Saved data entries:
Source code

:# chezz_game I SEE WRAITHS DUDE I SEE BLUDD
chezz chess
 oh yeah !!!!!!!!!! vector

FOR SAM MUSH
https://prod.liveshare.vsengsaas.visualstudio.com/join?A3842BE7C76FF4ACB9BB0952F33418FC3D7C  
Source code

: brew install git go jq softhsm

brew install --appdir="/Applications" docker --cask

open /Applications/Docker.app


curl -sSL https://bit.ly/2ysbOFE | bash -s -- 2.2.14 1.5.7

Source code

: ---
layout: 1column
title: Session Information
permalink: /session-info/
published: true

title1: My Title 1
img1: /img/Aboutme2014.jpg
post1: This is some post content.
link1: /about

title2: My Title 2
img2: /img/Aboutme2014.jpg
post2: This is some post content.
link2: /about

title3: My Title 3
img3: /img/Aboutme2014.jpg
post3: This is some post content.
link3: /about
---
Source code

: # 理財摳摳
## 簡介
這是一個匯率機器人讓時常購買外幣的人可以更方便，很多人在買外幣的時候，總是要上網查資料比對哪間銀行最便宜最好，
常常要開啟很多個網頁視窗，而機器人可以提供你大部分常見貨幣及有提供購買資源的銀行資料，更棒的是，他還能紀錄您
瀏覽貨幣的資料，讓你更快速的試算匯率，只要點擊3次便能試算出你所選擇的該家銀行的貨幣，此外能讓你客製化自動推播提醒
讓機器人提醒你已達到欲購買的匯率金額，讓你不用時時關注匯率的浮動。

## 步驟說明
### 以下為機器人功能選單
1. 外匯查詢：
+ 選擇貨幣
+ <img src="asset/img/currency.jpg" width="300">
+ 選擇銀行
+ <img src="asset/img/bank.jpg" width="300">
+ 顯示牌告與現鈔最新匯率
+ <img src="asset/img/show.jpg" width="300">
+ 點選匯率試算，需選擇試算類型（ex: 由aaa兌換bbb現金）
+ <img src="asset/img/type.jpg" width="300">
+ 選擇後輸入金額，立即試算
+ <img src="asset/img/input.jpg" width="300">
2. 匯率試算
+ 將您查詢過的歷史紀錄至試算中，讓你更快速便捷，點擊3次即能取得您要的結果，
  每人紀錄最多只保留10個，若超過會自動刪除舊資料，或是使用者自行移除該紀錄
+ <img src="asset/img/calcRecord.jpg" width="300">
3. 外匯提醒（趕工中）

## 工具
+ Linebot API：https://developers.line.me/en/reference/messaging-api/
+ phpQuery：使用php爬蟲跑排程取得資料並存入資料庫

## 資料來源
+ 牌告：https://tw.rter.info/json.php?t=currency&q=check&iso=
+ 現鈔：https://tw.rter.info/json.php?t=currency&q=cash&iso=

Exercise aim:
Reproduce each entry exactly, leaving out nothing.

Reply:
Source code

:# chezz_game I SEE WRAITHS DUDE I SEE BLUDD
chezz chess
 oh yeah !!!!!!!!!! vector

FOR SAM MUSH
https://prod.liveshare.vsengsaas.visualstudio.com/join?A3842BE7C76FF4ACB9BB0952F33418FC3D7C  
Source code

: brew install git go jq softhsm

brew install --appdir="/Applications" docker --cask

open /Applications/Docker.app


curl -sSL https://bit.ly/2ysbOFE | bash -s -- 2.2.14 1.5.7

Source code

: ---
layout: 1column
title: Session Information
permalink: /session-info/
published: true

title1: My Title 1
img1: /img/Aboutme2014.jpg
post1: This is some post content.
link1: /about

title2: My Title 2
img2: /img/Aboutme2014.jpg
post2: This is some post content.
link2: /about

title3: My Title 3
img3: /img/Aboutme2014.jpg
post3: This is some post content.
link3: /about
---
Source code

: # 理財摳摳
## 簡介
這是一個匯率機器人讓時常購買外幣的人可以更方便，很多人在買外幣的時候，總是要上網查資料比對哪間銀行最便宜最好，
常常要開啟很多個網頁視窗，而機器人可以提供你大部分常見貨幣及有提供購買資源的銀行資料，更棒的是，他還能紀錄您
瀏覽貨幣的資料，讓你更快速的試算匯率，只要點擊3次便能試算出你所選擇的該家銀行的貨幣，此外能讓你客製化自動推播提醒
讓機器人提醒你已達到欲購買的匯率金額，讓你不用時時關注匯率的浮動。

## 步驟說明
### 以下為機器人功能選單
1. 外匯查詢：
+ 選擇貨幣
+ <img src="asset/img/currency.jpg" width="300">
+ 選擇銀行
+ <img src="asset/img/bank.jpg" width="300">
+ 顯示牌告與現鈔最新匯率
+ <img src="asset/img/show.jpg" width="300">
+ 點選匯率試算，需選擇試算類型（ex: 由aaa兌換bbb現金）
+ <img src="asset/img/type.jpg" width="300">
+ 選擇後輸入金額，立即試算
+ <img src="asset/img/input.jpg" width="300">
2. 匯率試算
+ 將您查詢過的歷史紀錄至試算中，讓你更快速便捷，點擊3次即能取得您要的結果，
  每人紀錄最多只保留10個，若超過會自動刪除舊資料，或是使用者自行移除該紀錄
+ <img src="asset/img/calcRecord.jpg" width="300">
3. 外匯提醒（趕工中）

## 工具
+ Linebot API：https://developers.line.me/en/reference/messaging-api/
+ phpQuery：使用php爬蟲跑排程取得資料並存入資料庫

## 資料來源
+ 牌告：https://tw.rter.info/json.php?t=currency&q=check&iso=
+ 現鈔：https://tw.rter.info/json.php?t=currency&q=cash&iso=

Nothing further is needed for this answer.